用實時直接質譜法檢測腺嘌呤釋放測定蓖麻毒素活性

    生物毒素活性分析一般包括樣品制備、多組分反應、多步驟分析或組合分析等多個步驟。我們報導了一種單步驟、實時蓖麻毒素活性分析方法，幾乎不需要樣品制備，即可進行實時直接質譜分析。本法測定了蓖麻毒素使不同底物鯡魚精DNA釋放的腺嘌呤，每小時每皮摩爾蓖麻毒素釋放 53±2pmol腺嘌呤。本方法也可以用于監測低分子量（最大600）反應物或產物的酶活性分析。

    生物戰劑包括生物毒素，其中某些毒素是酶，如肉毒毒素(botulinum toxins)和核糖體失活蛋白（ribosomeinactivating proteins,RIPs）等。犯罪團伙和個人使用這類毒素進行攻擊，將導致毀滅性結果。例如，2008年在內華達州拉斯維加斯一家旅館的房間內，就曾非法藏匿了足以殺死500人的4 g RIP 蓖麻毒素。調查人員證實有一人因蓖麻毒素中毒導致數周昏迷。2004年，在美國參議院辦公大樓內發現了含蓖麻毒素的粉末。一旦發現粉末中含有蓖麻毒素，接下來的問題將是“它的活性是多少？”，這個問題有了答案以后，才能對粉末提出完整的危險性評估。由于其廣泛存在，而且很容易從蓖麻子中提取，蓖麻毒素對公眾安全構成了實際威脅。這些事件提示，分析未知樣品中蓖麻毒素等生物毒素非常重要：毒素的簡單檢測和鑒定只是危險性評估的第一步，還需要定期測定毒素的活性（本文的重點）。生物毒素的活性分析一般包括樣品制備、多組分反應、多步驟分析或組合分析等多個步驟。

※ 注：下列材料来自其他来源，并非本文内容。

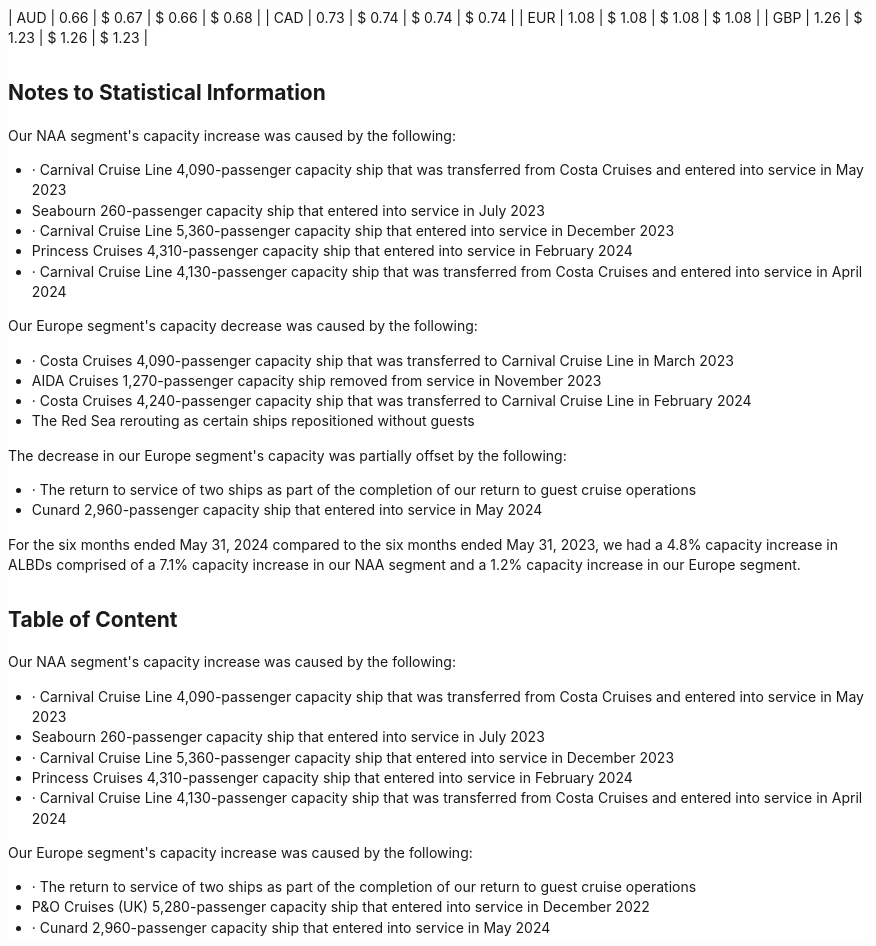| AUD | 0.66 | $ 0.67 | $ 0.66 | $ 0.68 |
| CAD | 0.73 | $ 0.74 | $ 0.74 | $ 0.74 |
| EUR | 1.08 | $ 1.08 | $ 1.08 | $ 1.08 |
| GBP | 1.26 | $ 1.23 | $ 1.26 | $ 1.23 |

Notes to Statistical Information
--------------------------------

Our NAA segment's capacity increase was caused by the following:

* · Carnival Cruise Line 4,090-passenger capacity ship that was transferred from Costa Cruises and entered into service in May 2023
* Seabourn 260-passenger capacity ship that entered into service in July 2023
* · Carnival Cruise Line 5,360-passenger capacity ship that entered into service in December 2023
* Princess Cruises 4,310-passenger capacity ship that entered into service in February 2024
* · Carnival Cruise Line 4,130-passenger capacity ship that was transferred from Costa Cruises and entered into service in April 2024

Our Europe segment's capacity decrease was caused by the following:

* · Costa Cruises 4,090-passenger capacity ship that was transferred to Carnival Cruise Line in March 2023
* AIDA Cruises 1,270-passenger capacity ship removed from service in November 2023
* · Costa Cruises 4,240-passenger capacity ship that was transferred to Carnival Cruise Line in February 2024
* The Red Sea rerouting as certain ships repositioned without guests

The decrease in our Europe segment's capacity was partially offset by the following:

* · The return to service of two ships as part of the completion of our return to guest cruise operations
* Cunard 2,960-passenger capacity ship that entered into service in May 2024

For the six months ended May 31, 2024 compared to the six months ended May 31, 2023, we had a 4.8% capacity increase in ALBDs comprised of a 7.1% capacity increase in our NAA segment and a 1.2% capacity increase in our Europe segment.

Table of Content
----------------

Our NAA segment's capacity increase was caused by the following:

* · Carnival Cruise Line 4,090-passenger capacity ship that was transferred from Costa Cruises and entered into service in May 2023
* Seabourn 260-passenger capacity ship that entered into service in July 2023
* · Carnival Cruise Line 5,360-passenger capacity ship that entered into service in December 2023
* Princess Cruises 4,310-passenger capacity ship that entered into service in February 2024
* · Carnival Cruise Line 4,130-passenger capacity ship that was transferred from Costa Cruises and entered into service in April 2024

Our Europe segment's capacity increase was caused by the following:

* · The return to service of two ships as part of the completion of our return to guest cruise operations
* P&O Cruises (UK) 5,280-passenger capacity ship that entered into service in December 2022
* · Cunard 2,960-passenger capacity ship that entered into service in May 2024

    我們報導了一種單步驟、實時蓖麻毒素活性分析方法，該法幾乎不需要樣品制備，即可用實時直接（DART）質譜法(MS)進行分析。我們的方法與Hines等報導的高效液相色譜（HPLC）-MS法相同，只包含蓖麻毒素、底物和內標，不需要多個組分、細胞培養、偶聯酶反應、放射活性物質，或對底物進行化學改性。另外，我們還對HPLC-MS方法進行了改進，不需要同位素標記內標，不用將蓖麻毒素引入儀器中，不需要使反應發生淬滅（即，實現了實時監測）。而且，幾乎不需要改動，該方法即可用于許多其它酶活性的測定。

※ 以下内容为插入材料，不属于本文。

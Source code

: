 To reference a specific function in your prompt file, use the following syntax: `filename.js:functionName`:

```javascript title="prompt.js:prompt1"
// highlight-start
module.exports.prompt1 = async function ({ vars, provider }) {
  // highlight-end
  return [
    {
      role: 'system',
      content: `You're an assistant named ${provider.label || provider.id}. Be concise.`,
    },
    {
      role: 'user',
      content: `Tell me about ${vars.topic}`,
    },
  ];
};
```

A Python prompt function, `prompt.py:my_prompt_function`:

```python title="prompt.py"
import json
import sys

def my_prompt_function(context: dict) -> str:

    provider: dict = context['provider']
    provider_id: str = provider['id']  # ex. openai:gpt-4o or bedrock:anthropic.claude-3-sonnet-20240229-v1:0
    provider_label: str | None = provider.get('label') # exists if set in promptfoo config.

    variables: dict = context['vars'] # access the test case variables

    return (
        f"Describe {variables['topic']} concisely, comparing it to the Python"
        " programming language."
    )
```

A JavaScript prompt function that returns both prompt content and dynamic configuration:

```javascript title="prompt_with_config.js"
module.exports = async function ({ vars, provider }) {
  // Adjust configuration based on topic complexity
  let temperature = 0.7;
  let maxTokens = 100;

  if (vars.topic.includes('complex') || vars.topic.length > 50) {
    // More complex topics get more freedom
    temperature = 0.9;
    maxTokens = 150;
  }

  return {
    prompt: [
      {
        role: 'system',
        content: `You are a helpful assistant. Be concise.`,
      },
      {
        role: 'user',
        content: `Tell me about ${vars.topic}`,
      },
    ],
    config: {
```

    蓖麻毒素分子量大于60 000，由分子量大致相同的A、B鏈組成，二者之間通過二硫鍵連接。B鏈連接在真核細胞表面的半乳糖上，使其能夠進入細胞。在細胞內，A鏈催化28S rRNA 的腺嘌呤核苷4324發生裂解，釋放出腺嘌呤。這一行為抑制了蛋白質合成，導致細胞死亡。除RNA外，鯡魚精DNA (hsDNA) 也是蓖麻毒素的底物。我們選用hsDNA 進行分析，因為它相對穩定而且容易獲得。本法采用實時直接質譜法（DART-MS）監測hsDNA釋放的腺嘌呤。

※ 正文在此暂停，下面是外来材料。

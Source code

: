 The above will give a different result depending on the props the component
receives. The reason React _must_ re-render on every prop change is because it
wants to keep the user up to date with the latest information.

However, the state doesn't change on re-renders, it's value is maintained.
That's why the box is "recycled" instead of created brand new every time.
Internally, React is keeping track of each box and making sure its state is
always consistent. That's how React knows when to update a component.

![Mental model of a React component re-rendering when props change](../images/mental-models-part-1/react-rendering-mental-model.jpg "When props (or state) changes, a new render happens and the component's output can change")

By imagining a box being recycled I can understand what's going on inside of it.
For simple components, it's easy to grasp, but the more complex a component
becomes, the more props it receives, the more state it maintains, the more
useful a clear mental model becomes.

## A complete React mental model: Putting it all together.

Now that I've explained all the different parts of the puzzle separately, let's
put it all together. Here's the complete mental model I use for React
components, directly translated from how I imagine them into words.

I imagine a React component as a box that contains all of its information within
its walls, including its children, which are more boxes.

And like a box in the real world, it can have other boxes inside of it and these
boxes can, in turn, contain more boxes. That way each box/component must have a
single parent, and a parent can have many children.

    DART是一種用于在常壓條件下分析固體、液體、氣體和溶液的離子源。質譜圖可在數秒鐘內收集。因此非常適合時間關鍵的分析，如酶活性研究等。由于幾乎不發生裂解，對質譜圖很少需要解析， DART已廣泛用于對各種極性和非極性分子的分析，如多肽、有機金屬化合物、化學戰劑等。由于不需要樣品制備步驟，已在各種基質的分析中得到應用，如藥物制劑、生理體液等。雖然其在酶反應中的應用尚未見報導，但已有文獻證明可以將其用于監測有幾個反應副產物的簡單有機反應。DART尤為適用于所監測的反應物/產物是低分子胺（分子量最高600）的反應，MW 135.13的腺嘌呤恰好是這類化合物。